A Feiticeira e as Três Crianças: O Feitiço que Silenciou o Palco do AGT

O  palco do America’s Got Talent All-Stars  testemunhou inúmeras maravilhas — cantores, mágicos, dançarinos e sonhadores que ousaram levar sua arte ao mundo. Mas naquela noite, quando ela pisou no palco descalça, vestida com tecidos esfarrapados costurados como fragmentos de histórias esquecidas, ninguém poderia prever o que estava prestes a acontecer.

Ela era uma figura misteriosa — longos cabelos escuros caindo em cascata sobre os ombros, sua expressão calma, quase serena. Mas não era apenas sua presença que cativava a plateia.
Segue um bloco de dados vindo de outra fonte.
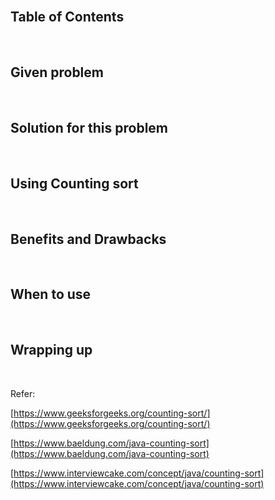 






<br>

## Table of Contents






<br>

## Given problem






<br>

## Solution for this problem






<br>

## Using Counting sort






<br>

## Benefits and Drawbacks






<br>

## When to use






<br>

## Wrapping up






<br>

Refer:

[https://www.geeksforgeeks.org/counting-sort/](https://www.geeksforgeeks.org/counting-sort/)

[https://www.baeldung.com/java-counting-sort](https://www.baeldung.com/java-counting-sort)

[https://www.interviewcake.com/concept/java/counting-sort](https://www.interviewcake.com/concept/java/counting-sort)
Eram as  três crianças  que rastejavam atrás dela, seus corpinhos vestidos com roupas claras combinando, movendo-se silenciosamente como sombras ligadas à sua alma.

Os juízes inclinaram-se para a frente imediatamente, trocando olhares perplexos.

“Olá”, disse um deles suavemente. “Qual é o seu nome? E… o que você vai fazer por nós esta noite?”

A mulher não respondeu.

Em vez disso, ela fechou os olhos e respirou fundo, suas mãos roçando suavemente o ar como se tocassem algo invisível. As luzes se apagaram instantaneamente, um único holofote envolvendo-a e às três crianças como uma auréola protetora. Um zumbido estranho e profundo começou a emanar dos alto-falantes, mas o som não parecia música — parecia  vivo , vibrando pelas paredes, pelo chão e pelos corações de todos que assistiam.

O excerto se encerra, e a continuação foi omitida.